Work required
Leaving out all pictures, reproduce the entries below exactly, from the first line through the line that contains "上图右上方是在Statefu".

Recorded data
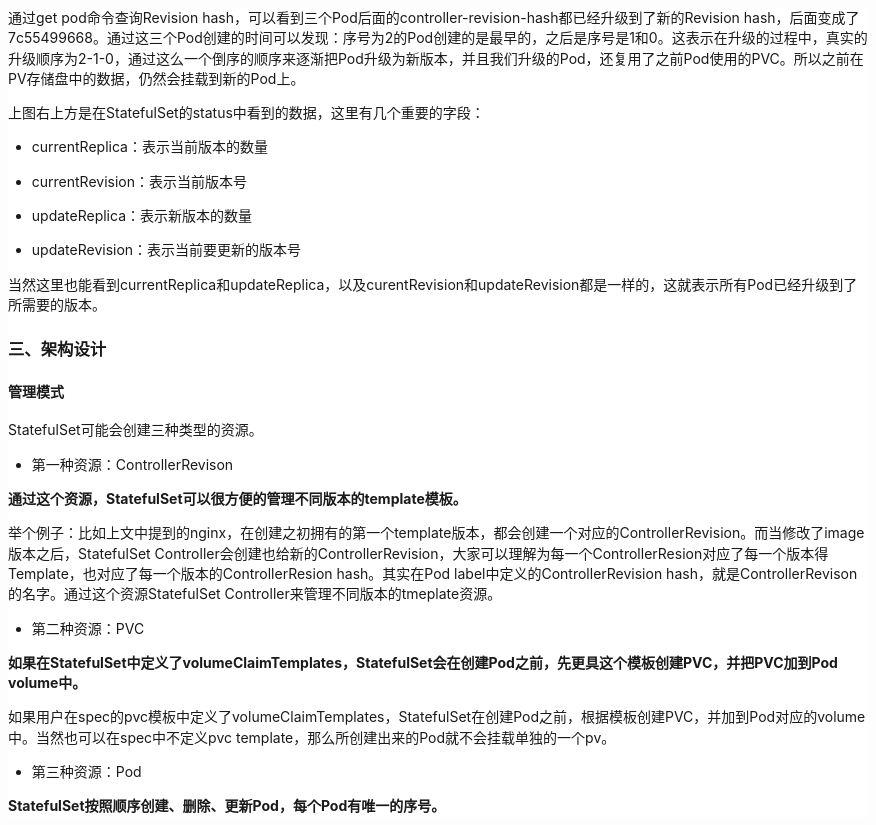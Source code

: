 通过get pod命令查询Revision hash，可以看到三个Pod后面的controller-revision-hash都已经升级到了新的Revision hash，后面变成了7c55499668。通过这三个Pod创建的时间可以发现：序号为2的Pod创建的是最早的，之后是序号是1和0。这表示在升级的过程中，真实的升级顺序为2-1-0，通过这么一个倒序的顺序来逐渐把Pod升级为新版本，并且我们升级的Pod，还复用了之前Pod使用的PVC。所以之前在PV存储盘中的数据，仍然会挂载到新的Pod上。

上图右上方是在StatefulSet的status中看到的数据，这里有几个重要的字段：

- currentReplica：表示当前版本的数量

- currentRevision：表示当前版本号

- updateReplica：表示新版本的数量

- updateRevision：表示当前要更新的版本号

当然这里也能看到currentReplica和updateReplica，以及curentRevision和updateRevision都是一样的，这就表示所有Pod已经升级到了所需要的版本。

### 三、架构设计

#### 管理模式

StatefulSet可能会创建三种类型的资源。

- 第一种资源：ControllerRevison

**通过这个资源，StatefulSet可以很方便的管理不同版本的template模板。**

举个例子：比如上文中提到的nginx，在创建之初拥有的第一个template版本，都会创建一个对应的ControllerRevision。而当修改了image版本之后，StatefulSet Controller会创建也给新的ControllerRevision，大家可以理解为每一个ControllerResion对应了每一个版本得Template，也对应了每一个版本的ControllerResion hash。其实在Pod label中定义的ControllerRevision hash，就是ControllerRevison的名字。通过这个资源StatefulSet Controller来管理不同版本的tmeplate资源。

- 第二种资源：PVC

**如果在StatefulSet中定义了volumeClaimTemplates，StatefulSet会在创建Pod之前，先更具这个模板创建PVC，并把PVC加到Pod volume中。**

如果用户在spec的pvc模板中定义了volumeClaimTemplates，StatefulSet在创建Pod之前，根据模板创建PVC，并加到Pod对应的volume中。当然也可以在spec中不定义pvc template，那么所创建出来的Pod就不会挂载单独的一个pv。

- 第三种资源：Pod

**StatefulSet按照顺序创建、删除、更新Pod，每个Pod有唯一的序号。**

Finished task
Source code

: 通过get pod命令查询Revision hash，可以看到三个Pod后面的controller-revision-hash都已经升级到了新的Revision hash，后面变成了7c55499668。通过这三个Pod创建的时间可以发现：序号为2的Pod创建的是最早的，之后是序号是1和0。这表示在升级的过程中，真实的升级顺序为2-1-0，通过这么一个倒序的顺序来逐渐把Pod升级为新版本，并且我们升级的Pod，还复用了之前Pod使用的PVC。所以之前在PV存储盘中的数据，仍然会挂载到新的Pod上。

上图右上方是在StatefulSet的status中看到的数据，这里有几个重要的字段：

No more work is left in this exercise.